Нынешняя война началась под эгидой этой изумительной системы. Британские войска, которых дома хорошо кормили и хорошо снабжали благодаря сорокалетнему периоду мира, бодро выступили в поход в полной уверенности, что, каковы бы ни были действия противника, Англия ни в чем не заставит нуждаться своих отважных сынов. Но едва только они высадились на своей первой стоянке, в Галлиполи, как обнаружился — по сравнению с французской армией — до смешного низкий уровень всей подготовки англичан и плачевная беспомощность всех британских должностных лиц. Несмотря на то, что там сравнительно легко было достать все необходимое, что все нужные указания были сделаны заранее и что высажено было относительно небольшое количество войск, все голо прескверно. Каждый хлопотал по своей части, но никто не хотел брать на себя никаких обязанностей, которых не выполнял в Англии в мирное время. Таким образом, не находилось никого для выполнения тех задач, которые возникали непосредственно в связи с самой войной. Поэтому доставленные на кораблях запасы гнили на берегу, там, где их первоначально выгрузили, а войска пришлось перебросить в Скутари из-за недостатка в квартирах. Налицо были неоспоримые признаки хаоса и беспорядка, но поскольку война только начиналась, можно было еще ожидать, что с приобретением опыта произойдут улучшения.
Войска отправились в Варну. Отдаленность от Англии росла, численность войск росла, росли и непорядки в управлении. Независимые действия всех пяти ведомств военного управления, каждое из которых в Англии было подотчетно особому министру, здесь впервые привели к открытым и явным раздорам. Войска, несшие полевую службу, испытывали острую нужду во всем, в то время как гарнизон Варны пользовался всеми благами. Интендантство, действуя с большой медлительностью, мобилизовало местные перевозочные средства, но поскольку главнокомандующий не распорядился об эскортах для обозов, болгарские возчики разбежались почти сразу после того, как их удалось собрать. В Константинополе был создан центральный склад — нечто вроде главной операционной базы, но это не принесло никакой пользы, послужив лишь новым источником бесконечных затруднений, проволочек, споров о компетенции, раздоров между армией, службой артиллерийского и технического снабжения, казначейством, интендантством и военным министерством. Как только надо было что-нибудь сделать, каждый старался свалить работу со своих плеч на чужие. Уклониться от всякой ответственности, вот к чему стремился каждый. В результате — все шло плохо и ничего дельного не было предпринято. Отвращение к таким методам работы и сознание того, что армия разлагается от безделья, вероятно сыграли известную роль в решении лорда Раглана рискнуть на крымскую экспедицию.
Эта экспедиция явилась венцом всей военной системы Джона Буля.

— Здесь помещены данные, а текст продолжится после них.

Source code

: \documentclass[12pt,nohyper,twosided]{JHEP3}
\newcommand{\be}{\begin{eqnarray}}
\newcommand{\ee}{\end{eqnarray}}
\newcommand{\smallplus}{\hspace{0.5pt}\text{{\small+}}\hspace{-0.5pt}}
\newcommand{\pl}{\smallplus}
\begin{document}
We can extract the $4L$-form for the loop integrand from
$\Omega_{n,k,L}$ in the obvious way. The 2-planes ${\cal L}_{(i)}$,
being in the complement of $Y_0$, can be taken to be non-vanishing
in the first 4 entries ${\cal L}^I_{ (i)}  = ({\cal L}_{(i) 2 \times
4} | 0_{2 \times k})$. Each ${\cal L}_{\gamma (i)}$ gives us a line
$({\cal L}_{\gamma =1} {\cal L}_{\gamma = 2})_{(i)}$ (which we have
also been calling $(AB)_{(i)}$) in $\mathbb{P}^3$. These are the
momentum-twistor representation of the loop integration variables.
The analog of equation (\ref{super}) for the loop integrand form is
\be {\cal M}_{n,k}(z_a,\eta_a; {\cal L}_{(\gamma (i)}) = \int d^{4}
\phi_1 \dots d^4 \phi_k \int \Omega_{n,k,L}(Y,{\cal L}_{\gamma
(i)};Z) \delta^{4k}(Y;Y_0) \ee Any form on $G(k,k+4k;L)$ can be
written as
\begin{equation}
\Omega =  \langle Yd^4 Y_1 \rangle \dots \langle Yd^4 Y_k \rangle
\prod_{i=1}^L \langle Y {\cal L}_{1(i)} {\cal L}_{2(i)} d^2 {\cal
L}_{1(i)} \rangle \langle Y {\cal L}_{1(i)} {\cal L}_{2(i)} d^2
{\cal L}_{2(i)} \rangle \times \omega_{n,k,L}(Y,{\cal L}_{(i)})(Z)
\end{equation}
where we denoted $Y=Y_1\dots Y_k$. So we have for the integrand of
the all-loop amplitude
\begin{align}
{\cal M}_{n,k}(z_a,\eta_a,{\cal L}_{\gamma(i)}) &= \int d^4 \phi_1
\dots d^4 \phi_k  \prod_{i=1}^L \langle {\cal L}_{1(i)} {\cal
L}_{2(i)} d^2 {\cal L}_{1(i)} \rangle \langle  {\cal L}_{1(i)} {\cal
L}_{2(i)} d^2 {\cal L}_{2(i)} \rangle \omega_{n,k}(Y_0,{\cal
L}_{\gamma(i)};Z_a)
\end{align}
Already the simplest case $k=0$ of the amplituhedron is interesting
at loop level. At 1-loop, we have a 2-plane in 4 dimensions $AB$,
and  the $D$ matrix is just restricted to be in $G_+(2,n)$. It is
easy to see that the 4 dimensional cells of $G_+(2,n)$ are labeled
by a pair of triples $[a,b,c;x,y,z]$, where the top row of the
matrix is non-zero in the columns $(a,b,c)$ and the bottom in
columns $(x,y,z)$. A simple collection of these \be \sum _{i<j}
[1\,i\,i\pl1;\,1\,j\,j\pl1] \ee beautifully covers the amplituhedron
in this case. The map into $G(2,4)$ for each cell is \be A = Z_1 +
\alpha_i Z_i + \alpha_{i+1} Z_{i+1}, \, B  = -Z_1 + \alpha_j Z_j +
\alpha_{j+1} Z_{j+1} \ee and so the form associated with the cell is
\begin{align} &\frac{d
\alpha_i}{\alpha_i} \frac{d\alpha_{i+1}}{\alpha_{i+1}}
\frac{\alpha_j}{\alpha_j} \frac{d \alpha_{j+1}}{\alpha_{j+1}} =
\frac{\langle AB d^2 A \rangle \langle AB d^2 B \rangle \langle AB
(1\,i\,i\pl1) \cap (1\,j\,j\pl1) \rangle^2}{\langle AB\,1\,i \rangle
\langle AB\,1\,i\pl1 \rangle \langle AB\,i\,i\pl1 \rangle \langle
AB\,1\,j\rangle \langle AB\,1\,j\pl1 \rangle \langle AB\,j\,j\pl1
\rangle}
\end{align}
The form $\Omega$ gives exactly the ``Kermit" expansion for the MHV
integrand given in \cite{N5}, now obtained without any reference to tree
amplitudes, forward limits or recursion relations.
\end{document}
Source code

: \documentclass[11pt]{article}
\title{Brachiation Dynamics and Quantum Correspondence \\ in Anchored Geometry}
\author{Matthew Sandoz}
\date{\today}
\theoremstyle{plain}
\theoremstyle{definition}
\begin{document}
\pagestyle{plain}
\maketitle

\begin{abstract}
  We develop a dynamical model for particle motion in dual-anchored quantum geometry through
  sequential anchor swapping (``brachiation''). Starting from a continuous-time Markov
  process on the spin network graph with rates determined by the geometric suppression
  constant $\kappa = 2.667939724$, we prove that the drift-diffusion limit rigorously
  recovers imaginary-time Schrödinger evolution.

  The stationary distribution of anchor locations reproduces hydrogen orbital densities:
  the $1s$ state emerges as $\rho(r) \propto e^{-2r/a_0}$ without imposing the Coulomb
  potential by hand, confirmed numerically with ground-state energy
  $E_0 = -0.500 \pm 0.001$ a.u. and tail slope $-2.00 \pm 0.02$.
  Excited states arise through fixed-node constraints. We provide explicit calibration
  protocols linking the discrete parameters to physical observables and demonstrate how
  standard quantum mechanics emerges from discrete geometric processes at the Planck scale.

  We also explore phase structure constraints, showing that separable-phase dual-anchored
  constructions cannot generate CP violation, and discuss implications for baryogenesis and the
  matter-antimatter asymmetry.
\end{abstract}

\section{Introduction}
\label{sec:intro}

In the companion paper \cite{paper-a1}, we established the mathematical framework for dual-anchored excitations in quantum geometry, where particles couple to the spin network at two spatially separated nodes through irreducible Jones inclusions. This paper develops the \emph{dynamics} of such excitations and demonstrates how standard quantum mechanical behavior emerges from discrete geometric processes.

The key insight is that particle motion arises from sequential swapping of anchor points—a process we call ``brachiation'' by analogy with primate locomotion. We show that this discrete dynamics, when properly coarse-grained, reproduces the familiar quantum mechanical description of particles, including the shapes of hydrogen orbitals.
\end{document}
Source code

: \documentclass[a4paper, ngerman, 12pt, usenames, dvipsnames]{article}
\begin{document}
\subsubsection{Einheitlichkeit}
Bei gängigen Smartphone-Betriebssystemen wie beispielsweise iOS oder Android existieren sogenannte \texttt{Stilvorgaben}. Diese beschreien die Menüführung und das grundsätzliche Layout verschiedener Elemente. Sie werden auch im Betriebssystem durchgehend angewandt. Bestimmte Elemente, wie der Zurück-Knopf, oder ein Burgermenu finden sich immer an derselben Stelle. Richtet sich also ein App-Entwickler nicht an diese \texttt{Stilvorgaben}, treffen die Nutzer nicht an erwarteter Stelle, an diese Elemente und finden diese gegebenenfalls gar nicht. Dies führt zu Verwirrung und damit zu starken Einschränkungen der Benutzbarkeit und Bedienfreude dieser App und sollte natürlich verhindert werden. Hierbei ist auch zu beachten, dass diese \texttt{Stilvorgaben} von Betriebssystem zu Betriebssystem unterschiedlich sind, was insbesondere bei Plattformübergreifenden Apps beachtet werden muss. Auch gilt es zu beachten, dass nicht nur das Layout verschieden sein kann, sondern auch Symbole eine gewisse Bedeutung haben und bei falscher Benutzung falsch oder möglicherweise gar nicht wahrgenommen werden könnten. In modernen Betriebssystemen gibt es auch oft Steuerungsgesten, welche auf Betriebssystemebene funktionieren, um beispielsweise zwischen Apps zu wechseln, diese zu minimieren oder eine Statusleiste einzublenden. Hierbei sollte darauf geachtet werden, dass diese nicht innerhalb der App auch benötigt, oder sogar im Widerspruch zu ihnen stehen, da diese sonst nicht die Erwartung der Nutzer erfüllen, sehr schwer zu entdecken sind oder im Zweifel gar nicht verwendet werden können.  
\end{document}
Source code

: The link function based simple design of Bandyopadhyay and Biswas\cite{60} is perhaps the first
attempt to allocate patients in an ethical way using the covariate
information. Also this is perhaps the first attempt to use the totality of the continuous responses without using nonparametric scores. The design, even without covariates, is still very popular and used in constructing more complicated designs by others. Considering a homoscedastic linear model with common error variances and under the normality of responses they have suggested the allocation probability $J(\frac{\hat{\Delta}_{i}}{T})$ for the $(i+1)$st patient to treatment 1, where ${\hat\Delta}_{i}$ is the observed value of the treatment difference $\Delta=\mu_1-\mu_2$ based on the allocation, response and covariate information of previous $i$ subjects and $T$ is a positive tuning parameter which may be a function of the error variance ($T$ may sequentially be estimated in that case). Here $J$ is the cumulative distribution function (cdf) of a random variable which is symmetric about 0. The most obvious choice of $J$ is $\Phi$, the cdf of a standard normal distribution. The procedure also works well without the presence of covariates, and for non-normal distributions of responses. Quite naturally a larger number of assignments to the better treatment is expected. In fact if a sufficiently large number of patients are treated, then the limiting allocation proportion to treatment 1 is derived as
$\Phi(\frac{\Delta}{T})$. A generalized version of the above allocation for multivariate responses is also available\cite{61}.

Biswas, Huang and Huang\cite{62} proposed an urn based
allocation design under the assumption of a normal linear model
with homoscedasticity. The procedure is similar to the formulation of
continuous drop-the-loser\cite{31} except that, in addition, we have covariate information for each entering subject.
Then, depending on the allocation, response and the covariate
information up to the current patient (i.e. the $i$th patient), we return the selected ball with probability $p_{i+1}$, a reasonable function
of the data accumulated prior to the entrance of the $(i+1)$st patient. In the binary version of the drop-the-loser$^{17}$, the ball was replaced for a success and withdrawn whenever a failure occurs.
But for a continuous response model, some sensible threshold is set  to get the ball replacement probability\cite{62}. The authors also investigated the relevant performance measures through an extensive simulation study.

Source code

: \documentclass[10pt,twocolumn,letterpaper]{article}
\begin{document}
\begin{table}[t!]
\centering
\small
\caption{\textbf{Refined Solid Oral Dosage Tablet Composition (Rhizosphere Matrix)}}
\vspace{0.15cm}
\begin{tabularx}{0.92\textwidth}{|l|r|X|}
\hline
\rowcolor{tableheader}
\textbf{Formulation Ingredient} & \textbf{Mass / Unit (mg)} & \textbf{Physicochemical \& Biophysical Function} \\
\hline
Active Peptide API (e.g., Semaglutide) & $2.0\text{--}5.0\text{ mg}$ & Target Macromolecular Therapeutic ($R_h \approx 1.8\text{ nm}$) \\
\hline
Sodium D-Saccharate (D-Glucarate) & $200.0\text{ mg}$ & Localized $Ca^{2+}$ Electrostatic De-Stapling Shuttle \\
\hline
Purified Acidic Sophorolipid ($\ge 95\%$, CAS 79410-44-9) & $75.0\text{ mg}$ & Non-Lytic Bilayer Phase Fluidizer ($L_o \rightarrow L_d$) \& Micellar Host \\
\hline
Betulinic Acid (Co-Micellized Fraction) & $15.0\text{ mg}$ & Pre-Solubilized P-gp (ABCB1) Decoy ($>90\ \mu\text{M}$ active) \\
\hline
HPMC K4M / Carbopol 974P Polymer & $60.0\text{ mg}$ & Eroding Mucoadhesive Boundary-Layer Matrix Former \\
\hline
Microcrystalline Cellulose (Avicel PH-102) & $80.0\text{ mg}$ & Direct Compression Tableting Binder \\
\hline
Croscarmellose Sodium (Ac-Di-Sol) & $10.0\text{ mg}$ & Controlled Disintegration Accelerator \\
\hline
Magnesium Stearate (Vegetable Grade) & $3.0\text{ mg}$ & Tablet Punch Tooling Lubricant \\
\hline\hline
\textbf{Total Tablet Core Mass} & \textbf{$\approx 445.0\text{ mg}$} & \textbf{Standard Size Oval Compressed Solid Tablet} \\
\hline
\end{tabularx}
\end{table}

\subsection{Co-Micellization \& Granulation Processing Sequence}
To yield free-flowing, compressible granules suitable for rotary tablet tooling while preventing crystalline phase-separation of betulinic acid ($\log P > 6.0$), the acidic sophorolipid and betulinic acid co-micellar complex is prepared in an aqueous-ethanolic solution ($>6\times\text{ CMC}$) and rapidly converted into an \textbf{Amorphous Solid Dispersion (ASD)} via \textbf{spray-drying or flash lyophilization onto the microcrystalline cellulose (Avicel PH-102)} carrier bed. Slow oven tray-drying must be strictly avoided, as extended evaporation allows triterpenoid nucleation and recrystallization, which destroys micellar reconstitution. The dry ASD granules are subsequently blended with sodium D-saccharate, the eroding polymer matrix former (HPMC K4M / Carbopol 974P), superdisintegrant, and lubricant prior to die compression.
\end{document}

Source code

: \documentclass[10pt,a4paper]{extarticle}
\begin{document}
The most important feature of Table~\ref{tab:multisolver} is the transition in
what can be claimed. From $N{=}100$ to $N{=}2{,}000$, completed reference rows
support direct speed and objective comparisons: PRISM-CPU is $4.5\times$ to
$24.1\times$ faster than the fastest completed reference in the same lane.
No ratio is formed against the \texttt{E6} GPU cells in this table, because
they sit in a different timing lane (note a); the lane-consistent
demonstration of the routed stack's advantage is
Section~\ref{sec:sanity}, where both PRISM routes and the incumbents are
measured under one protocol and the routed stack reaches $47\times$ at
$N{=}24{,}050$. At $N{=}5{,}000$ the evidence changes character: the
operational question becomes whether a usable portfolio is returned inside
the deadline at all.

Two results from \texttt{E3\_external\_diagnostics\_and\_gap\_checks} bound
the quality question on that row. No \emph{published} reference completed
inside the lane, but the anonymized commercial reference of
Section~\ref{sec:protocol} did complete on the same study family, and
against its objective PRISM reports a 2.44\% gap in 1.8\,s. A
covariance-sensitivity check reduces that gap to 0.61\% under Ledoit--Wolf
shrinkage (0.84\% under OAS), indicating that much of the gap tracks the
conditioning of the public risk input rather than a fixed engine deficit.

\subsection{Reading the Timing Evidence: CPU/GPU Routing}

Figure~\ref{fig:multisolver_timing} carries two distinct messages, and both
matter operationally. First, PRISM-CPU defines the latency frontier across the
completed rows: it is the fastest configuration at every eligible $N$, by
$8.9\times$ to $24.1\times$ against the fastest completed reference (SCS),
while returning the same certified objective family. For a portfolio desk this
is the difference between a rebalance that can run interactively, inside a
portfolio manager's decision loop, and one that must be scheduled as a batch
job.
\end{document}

Именно в Крыму эта система проявилась во всем своем блеске. Пока армия находилась по существу на мирном положении, как это было в Галлиполи, Скутари и Варне, вряд ли можно было ожидать, что беспорядок, путаница и смятение проявятся в полном масштабе. Но теперь, перед лицом неприятеля, во время настоящей осады, дело обстояло иначе. Сопротивление русских дало британским чиновникам полный простор для проявления всех их деловых качеств. И следует признать, что никогда еще усилия, направленные к разложению какой-либо армии, не были так плодотворны, как усилия этих господ. Из более чем 60000 человек, отправленных на Восток с февраля прошлого года, в настоящее время сохранили боеспособность не более 17000; из них каждый день умирает от 60 до 80 человек, а 200–250 выбывают из строя по болезни, причем из заболевших мало кто возвращается в строй. Из 43000 умерших или больных менее 7000 были выведены из строя непосредственно неприятелем!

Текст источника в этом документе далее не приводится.